# PROBLEM TO SOLVE
Look through the lines below and extract each one that contains "Enum".

--- EXCERPTED RECORDS Enclosed Below ---

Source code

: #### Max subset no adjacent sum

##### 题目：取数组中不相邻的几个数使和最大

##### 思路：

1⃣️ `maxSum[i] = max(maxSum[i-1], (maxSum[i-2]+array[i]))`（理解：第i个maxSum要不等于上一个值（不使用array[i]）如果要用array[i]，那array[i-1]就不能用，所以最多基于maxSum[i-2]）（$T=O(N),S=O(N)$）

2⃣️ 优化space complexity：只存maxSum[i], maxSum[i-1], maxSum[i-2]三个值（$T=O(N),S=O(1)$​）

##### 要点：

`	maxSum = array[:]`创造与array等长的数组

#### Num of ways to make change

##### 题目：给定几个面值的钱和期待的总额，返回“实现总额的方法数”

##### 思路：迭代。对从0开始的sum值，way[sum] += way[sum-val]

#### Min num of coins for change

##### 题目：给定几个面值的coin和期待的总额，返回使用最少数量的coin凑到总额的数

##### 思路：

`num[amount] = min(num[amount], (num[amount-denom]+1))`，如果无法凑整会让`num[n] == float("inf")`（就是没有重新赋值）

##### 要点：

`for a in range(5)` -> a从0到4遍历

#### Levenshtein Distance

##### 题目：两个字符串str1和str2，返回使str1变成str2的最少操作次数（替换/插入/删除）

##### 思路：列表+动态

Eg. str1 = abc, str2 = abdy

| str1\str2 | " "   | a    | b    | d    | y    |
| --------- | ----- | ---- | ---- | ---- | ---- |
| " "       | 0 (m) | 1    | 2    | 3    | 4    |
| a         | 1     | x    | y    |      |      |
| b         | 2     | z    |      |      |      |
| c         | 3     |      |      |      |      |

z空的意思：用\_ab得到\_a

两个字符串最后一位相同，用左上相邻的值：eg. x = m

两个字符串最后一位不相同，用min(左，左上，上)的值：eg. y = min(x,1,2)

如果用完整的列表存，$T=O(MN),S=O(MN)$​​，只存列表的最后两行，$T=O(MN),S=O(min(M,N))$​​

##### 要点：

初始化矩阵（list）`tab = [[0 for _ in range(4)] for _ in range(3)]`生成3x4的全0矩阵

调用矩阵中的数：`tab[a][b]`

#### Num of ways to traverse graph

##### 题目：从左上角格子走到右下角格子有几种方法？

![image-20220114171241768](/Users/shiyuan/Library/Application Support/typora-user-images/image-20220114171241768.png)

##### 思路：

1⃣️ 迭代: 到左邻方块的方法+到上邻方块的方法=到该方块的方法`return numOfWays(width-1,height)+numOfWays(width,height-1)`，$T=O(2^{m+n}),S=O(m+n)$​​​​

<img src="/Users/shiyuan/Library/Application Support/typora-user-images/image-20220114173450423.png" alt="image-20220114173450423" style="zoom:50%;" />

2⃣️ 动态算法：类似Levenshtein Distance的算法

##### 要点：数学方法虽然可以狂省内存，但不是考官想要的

--- End of Enclosed EXCERPTED RECORDS ---
--- EXCERPTED RECORDS Enclosed Below ---

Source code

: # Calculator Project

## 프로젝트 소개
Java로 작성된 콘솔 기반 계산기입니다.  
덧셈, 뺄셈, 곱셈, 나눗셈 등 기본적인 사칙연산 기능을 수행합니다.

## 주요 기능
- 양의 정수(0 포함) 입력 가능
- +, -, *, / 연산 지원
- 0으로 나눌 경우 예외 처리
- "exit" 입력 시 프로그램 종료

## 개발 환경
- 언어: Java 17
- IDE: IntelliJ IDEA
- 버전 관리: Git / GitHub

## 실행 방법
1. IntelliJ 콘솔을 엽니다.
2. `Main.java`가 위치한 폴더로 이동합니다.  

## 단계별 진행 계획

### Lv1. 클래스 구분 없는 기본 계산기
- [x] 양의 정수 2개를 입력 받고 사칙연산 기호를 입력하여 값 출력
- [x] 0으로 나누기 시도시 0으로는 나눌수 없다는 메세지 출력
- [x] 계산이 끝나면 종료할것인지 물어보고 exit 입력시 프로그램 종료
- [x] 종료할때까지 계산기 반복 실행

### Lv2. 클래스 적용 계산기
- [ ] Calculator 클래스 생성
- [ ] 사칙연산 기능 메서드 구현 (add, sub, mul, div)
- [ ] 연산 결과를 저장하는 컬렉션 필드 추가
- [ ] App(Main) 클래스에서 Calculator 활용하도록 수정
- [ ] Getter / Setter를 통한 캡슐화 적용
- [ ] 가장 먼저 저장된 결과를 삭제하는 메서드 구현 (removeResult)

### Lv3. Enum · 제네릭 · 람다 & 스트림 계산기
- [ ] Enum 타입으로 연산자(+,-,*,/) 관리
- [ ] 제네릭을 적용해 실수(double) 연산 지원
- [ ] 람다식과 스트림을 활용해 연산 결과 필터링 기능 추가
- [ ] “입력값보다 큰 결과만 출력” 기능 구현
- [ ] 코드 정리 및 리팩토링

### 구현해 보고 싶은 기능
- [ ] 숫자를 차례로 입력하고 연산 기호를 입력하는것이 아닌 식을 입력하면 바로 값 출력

--- End of Enclosed EXCERPTED RECORDS ---

# WRITTEN RESPONSE
### Lv3. Enum · 제네릭 · 람다 & 스트림 계산기
- [ ] Enum 타입으로 연산자(+,-,*,/) 관리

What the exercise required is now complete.